▶ [Your objective]: This calls for a word-for-word copy of all the data, with each picture removed.
BEGIN Input for this task
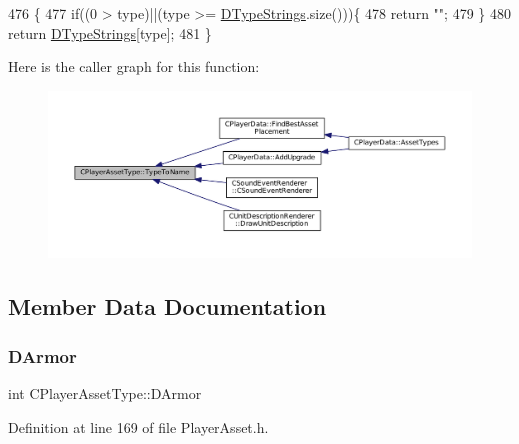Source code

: \begin{DoxyCode}
476                                                      \{
477     \textcolor{keywordflow}{if}((0 > type)||(type >= \hyperlink{classCPlayerAssetType_a1f87f6f8c42b692a500c875e9359a438}{DTypeStrings}.size()))\{
478         \textcolor{keywordflow}{return} \textcolor{stringliteral}{""};
479     \}
480     \textcolor{keywordflow}{return} \hyperlink{classCPlayerAssetType_a1f87f6f8c42b692a500c875e9359a438}{DTypeStrings}[type];
481 \}
\end{DoxyCode}
Here is the caller graph for this function\+:
\nopagebreak
\begin{figure}[H]
\begin{center}
\leavevmode
\includegraphics[width=350pt]{classCPlayerAssetType_a66ce89c35b74940e9fc947a1f4b9e770_icgraph}
\end{center}
\end{figure}


\subsection{Member Data Documentation}
\hypertarget{classCPlayerAssetType_ac211254f807a497099509a3e96f7185a}{}\label{classCPlayerAssetType_ac211254f807a497099509a3e96f7185a} 
\subsubsection{\texorpdfstring{D\+Armor}{DArmor}}
{\footnotesize\ttfamily int C\+Player\+Asset\+Type\+::\+D\+Armor\hspace{0.3cm}{\ttfamily [protected]}}



Definition at line 169 of file Player\+Asset.\+h.

\hypertarget{classCPlayerAssetType_a76d89bd6479ac30a0452d0a8aaf731c5}{}\label{classCPlayerAssetType_a76d89bd6479ac30a0452d0a8aaf731c5}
END Input for this task
▶ [Task solution]:
Source code

: \begin{DoxyCode}
476                                                      \{
477     \textcolor{keywordflow}{if}((0 > type)||(type >= \hyperlink{classCPlayerAssetType_a1f87f6f8c42b692a500c875e9359a438}{DTypeStrings}.size()))\{
478         \textcolor{keywordflow}{return} \textcolor{stringliteral}{""};
479     \}
480     \textcolor{keywordflow}{return} \hyperlink{classCPlayerAssetType_a1f87f6f8c42b692a500c875e9359a438}{DTypeStrings}[type];
481 \}
\end{DoxyCode}
Here is the caller graph for this function\+:
\nopagebreak
\begin{figure}[H]
\begin{center}
\leavevmode
\includegraphics[width=350pt]{classCPlayerAssetType_a66ce89c35b74940e9fc947a1f4b9e770_icgraph}
\end{center}
\end{figure}


\subsection{Member Data Documentation}
\hypertarget{classCPlayerAssetType_ac211254f807a497099509a3e96f7185a}{}\label{classCPlayerAssetType_ac211254f807a497099509a3e96f7185a} 
\subsubsection{\texorpdfstring{D\+Armor}{DArmor}}
{\footnotesize\ttfamily int C\+Player\+Asset\+Type\+::\+D\+Armor\hspace{0.3cm}{\ttfamily [protected]}}



Definition at line 169 of file Player\+Asset.\+h.

\hypertarget{classCPlayerAssetType_a76d89bd6479ac30a0452d0a8aaf731c5}{}\label{classCPlayerAssetType_a76d89bd6479ac30a0452d0a8aaf731c5}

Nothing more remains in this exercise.